» **Work instruction**
Only the number is needed: how many lines in the entries below contain the string "BRAZIL"?

Collection entries
┄┄┄┄┄┄┄┄┄┄
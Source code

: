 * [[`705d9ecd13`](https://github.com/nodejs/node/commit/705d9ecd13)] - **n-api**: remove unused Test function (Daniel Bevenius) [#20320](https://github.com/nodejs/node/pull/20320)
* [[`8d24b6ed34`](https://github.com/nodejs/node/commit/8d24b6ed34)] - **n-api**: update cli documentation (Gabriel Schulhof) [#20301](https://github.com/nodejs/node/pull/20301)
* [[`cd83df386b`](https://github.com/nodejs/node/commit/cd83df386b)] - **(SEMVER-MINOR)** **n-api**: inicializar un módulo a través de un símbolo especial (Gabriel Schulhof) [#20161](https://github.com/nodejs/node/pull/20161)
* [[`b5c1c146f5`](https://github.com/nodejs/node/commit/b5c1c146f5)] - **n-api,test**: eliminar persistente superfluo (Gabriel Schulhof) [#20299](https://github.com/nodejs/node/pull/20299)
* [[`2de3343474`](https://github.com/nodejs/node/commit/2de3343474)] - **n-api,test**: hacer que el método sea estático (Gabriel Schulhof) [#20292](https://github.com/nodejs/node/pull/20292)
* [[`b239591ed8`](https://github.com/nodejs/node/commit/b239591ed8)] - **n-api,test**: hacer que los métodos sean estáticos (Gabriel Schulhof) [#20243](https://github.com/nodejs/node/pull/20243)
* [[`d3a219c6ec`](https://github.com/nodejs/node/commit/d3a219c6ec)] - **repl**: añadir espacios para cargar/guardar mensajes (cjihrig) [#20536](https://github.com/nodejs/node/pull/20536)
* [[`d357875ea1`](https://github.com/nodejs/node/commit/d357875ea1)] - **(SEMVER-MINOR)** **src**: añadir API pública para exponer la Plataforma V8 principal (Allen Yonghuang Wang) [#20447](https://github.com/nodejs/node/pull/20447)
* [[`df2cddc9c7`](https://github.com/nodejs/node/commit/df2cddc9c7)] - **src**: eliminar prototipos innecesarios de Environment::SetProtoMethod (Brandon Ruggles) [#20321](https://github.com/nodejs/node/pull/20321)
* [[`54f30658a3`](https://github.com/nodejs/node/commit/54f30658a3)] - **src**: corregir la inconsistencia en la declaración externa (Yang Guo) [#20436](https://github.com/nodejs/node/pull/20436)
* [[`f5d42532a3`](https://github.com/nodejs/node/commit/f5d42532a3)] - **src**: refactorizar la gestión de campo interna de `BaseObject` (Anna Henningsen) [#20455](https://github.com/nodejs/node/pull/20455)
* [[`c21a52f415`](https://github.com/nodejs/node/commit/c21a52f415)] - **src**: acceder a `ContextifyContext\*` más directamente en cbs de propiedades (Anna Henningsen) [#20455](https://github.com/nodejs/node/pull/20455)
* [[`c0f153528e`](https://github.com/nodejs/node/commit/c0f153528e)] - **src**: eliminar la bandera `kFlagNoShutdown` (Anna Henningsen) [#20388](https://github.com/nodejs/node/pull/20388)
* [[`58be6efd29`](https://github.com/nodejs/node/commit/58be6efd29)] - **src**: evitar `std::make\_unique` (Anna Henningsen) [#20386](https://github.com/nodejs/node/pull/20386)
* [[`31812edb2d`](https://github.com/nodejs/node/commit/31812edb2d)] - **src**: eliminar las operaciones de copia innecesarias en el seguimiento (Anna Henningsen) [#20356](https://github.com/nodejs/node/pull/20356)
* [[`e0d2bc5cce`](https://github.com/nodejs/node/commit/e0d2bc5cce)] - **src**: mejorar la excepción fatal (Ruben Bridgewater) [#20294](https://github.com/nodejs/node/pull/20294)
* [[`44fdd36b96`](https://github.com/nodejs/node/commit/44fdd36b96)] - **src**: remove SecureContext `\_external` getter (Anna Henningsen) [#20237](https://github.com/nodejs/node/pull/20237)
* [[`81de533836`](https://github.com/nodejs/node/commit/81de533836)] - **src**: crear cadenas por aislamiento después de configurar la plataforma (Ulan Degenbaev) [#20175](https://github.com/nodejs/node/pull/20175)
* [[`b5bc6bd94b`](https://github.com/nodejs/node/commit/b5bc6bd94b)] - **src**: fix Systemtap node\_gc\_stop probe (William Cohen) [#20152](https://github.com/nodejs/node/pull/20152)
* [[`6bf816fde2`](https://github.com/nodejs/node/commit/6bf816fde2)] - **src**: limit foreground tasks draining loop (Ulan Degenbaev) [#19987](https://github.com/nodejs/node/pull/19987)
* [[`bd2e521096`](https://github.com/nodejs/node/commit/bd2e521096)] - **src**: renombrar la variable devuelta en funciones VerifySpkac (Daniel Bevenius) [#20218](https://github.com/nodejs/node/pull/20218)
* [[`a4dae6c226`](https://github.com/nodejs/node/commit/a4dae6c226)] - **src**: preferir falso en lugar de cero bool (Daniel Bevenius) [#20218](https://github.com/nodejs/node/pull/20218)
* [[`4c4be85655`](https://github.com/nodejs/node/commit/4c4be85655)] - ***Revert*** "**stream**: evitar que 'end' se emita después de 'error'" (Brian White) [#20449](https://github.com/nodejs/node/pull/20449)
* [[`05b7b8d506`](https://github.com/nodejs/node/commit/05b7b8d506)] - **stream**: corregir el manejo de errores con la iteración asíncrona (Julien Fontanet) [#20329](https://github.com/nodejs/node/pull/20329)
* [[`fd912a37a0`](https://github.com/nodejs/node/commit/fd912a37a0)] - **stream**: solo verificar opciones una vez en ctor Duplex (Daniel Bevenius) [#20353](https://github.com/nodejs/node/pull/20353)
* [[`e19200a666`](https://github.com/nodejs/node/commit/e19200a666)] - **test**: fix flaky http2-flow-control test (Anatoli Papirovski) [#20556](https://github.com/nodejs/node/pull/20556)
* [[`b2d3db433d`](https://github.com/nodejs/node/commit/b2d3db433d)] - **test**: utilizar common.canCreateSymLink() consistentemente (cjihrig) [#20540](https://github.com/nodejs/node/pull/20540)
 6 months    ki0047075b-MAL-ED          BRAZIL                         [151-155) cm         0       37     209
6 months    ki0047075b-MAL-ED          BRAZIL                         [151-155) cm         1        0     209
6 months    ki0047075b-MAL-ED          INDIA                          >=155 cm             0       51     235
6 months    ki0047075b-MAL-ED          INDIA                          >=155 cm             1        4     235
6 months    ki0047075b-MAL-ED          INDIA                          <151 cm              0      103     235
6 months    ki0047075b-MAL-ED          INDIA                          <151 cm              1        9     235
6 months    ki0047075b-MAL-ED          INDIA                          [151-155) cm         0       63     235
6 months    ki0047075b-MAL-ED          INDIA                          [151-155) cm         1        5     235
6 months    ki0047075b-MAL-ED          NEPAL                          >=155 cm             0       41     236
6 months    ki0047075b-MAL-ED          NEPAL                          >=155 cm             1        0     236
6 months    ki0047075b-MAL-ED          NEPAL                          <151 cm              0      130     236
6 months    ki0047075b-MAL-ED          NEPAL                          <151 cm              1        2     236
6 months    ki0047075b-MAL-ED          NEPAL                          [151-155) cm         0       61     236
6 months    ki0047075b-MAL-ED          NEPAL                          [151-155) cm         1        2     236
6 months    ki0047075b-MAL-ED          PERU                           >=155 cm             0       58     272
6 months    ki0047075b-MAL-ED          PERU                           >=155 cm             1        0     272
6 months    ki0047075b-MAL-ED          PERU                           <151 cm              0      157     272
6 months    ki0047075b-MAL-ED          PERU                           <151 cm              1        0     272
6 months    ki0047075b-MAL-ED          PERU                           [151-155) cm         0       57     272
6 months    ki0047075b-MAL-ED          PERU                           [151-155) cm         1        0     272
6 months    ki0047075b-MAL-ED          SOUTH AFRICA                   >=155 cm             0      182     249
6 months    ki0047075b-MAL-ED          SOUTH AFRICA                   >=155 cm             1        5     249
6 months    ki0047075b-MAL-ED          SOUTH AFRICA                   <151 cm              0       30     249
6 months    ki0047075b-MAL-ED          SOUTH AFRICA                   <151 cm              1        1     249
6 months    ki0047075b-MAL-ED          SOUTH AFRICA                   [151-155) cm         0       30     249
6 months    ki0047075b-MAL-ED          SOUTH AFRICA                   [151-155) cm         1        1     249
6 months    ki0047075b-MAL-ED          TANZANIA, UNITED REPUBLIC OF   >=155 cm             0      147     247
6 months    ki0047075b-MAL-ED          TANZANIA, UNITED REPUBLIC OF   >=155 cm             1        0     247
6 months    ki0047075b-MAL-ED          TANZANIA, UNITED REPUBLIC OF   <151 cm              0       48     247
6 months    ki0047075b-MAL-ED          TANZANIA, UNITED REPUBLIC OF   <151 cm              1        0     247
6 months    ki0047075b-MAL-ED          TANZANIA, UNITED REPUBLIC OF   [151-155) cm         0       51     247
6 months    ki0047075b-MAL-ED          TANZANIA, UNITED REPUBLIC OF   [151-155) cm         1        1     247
┄┄┄┄┄┄┄┄┄┄
» **Response area**
2